▼

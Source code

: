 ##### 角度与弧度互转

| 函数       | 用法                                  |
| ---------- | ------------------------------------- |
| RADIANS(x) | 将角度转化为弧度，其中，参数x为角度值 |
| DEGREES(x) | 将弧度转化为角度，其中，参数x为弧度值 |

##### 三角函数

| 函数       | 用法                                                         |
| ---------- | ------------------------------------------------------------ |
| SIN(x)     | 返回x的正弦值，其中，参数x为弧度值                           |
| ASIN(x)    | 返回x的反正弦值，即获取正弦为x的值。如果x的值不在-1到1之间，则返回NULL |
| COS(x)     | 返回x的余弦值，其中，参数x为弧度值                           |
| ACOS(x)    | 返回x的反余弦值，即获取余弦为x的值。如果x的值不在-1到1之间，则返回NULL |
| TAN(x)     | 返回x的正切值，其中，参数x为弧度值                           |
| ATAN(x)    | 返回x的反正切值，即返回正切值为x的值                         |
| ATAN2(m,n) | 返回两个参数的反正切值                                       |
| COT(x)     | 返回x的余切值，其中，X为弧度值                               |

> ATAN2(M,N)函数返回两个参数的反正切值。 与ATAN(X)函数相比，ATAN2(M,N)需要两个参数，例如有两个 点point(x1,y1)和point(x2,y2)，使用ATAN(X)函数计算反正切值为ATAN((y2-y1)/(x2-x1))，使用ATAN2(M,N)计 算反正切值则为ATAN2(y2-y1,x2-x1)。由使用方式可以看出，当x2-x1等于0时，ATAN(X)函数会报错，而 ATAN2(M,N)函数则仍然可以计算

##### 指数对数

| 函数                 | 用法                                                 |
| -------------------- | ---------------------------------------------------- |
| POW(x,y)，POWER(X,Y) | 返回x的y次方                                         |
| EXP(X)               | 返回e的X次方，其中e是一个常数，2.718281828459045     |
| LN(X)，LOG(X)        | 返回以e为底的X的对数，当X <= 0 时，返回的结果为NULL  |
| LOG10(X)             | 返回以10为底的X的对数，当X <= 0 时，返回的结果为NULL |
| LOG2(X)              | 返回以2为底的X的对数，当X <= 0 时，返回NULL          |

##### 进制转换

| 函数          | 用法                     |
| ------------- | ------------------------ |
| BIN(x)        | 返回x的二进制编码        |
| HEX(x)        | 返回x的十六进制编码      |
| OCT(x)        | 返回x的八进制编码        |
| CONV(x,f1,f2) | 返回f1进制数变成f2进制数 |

▲

The lines above that include "参数x为弧度值" should each be listed.

- **SOLUTION TO THIS EXERCISE**
| DEGREES(x) | 将弧度转化为角度，其中，参数x为弧度值 |
| SIN(x)     | 返回x的正弦值，其中，参数x为弧度值                           |
| COS(x)     | 返回x的余弦值，其中，参数x为弧度值                           |
| TAN(x)     | 返回x的正切值，其中，参数x为弧度值                           |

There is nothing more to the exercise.